ML Estimation of State-Space Models

Kalman Filter Forecasts

The Kalman filter forecasts \(\smash{\hat{\boldsymbol{\xi}}_{t|t-1}}\) and \(\smash{\hat{\boldsymbol{Y}}_{t|t-1}}\) are linear projections of \(\smash{\boldsymbol{\xi}_{t}}\) and \(\smash{\boldsymbol{Y}_{t}}\) on \(\smash{(\boldsymbol{x}_{t},\boldsymbol{\mathcal{Y}}_{t-1})}\).

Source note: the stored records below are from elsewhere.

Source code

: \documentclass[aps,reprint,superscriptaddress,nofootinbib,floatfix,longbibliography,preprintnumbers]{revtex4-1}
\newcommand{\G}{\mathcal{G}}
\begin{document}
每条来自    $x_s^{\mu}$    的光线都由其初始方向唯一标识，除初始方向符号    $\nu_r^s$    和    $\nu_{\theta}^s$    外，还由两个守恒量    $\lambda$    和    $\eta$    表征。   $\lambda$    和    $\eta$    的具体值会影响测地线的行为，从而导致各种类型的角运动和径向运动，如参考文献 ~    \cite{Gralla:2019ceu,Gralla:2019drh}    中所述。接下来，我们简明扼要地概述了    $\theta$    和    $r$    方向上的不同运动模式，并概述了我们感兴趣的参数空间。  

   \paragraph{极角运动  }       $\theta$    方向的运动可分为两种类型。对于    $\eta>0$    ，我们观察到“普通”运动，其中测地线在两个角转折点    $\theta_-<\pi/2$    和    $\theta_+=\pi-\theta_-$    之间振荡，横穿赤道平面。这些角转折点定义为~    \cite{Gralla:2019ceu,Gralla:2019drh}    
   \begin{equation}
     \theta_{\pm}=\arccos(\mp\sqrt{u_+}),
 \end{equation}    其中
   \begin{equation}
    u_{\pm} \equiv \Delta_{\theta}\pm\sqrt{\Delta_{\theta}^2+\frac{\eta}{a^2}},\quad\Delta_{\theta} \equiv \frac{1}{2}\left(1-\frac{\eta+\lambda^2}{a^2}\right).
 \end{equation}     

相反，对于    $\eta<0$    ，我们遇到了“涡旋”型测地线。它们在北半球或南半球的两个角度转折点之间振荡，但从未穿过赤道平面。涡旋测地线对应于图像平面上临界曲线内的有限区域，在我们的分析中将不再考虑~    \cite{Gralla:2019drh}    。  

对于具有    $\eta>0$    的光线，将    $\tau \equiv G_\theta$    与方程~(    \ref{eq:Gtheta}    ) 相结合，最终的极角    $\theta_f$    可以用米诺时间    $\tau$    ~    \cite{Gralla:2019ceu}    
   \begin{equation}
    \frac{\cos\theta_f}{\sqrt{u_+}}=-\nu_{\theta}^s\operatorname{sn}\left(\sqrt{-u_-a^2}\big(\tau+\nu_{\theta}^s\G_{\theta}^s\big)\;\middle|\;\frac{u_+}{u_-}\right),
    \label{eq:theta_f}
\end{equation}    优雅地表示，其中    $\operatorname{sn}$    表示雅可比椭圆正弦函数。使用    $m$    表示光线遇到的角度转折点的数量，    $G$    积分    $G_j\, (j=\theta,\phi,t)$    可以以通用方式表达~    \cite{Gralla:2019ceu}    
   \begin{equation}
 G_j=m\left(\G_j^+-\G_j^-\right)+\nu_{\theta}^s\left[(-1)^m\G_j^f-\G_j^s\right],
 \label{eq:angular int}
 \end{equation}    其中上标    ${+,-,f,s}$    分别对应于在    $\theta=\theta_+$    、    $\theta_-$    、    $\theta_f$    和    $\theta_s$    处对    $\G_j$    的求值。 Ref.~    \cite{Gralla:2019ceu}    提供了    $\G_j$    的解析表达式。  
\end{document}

  • They are optimal among all forecasts that are linear functions of \(\smash{(\boldsymbol{x}_{t},\boldsymbol{\mathcal{Y}}_{t-1})}\).
  • If \(\smash{\boldsymbol{\xi}_{1}}\) and \(\smash{\{\boldsymbol{w}_{t},\boldsymbol{v}_{t}\}_{t=1}^{T}}\) are multivariate Gaussian, \(\smash{\hat{\boldsymbol{\xi}}_{t|t-1}}\) and \(\smash{\hat{\boldsymbol{Y}}_{t|t-1}}\) are optimal among all forecasts that are functions of \(\smash{(\boldsymbol{x}_{t},\boldsymbol{\mathcal{Y}}_{t-1})}\) (linear and non-linear).

Conditional Distribution of \(\smash{\boldsymbol{Y}_t}\)

The distribution of \(\smash{\boldsymbol{Y}_{t}|\boldsymbol{x}_{t},\boldsymbol{\mathcal{Y}}_{t-1}}\) is also multivariate Gaussian, of the form:

\[\smash{\boldsymbol{Y}_{t}|\boldsymbol{x}_{t},\boldsymbol{\mathcal{Y}}_{t-1} \sim MVN(A^{'}\boldsymbol{x}_{t} + H^{'}\hat{\boldsymbol{\xi}}_{t|t-1},H^{'}P_{t|t-1}H +R)}\]

Conditional Distribution of \(\smash{\boldsymbol{Y}_t}\)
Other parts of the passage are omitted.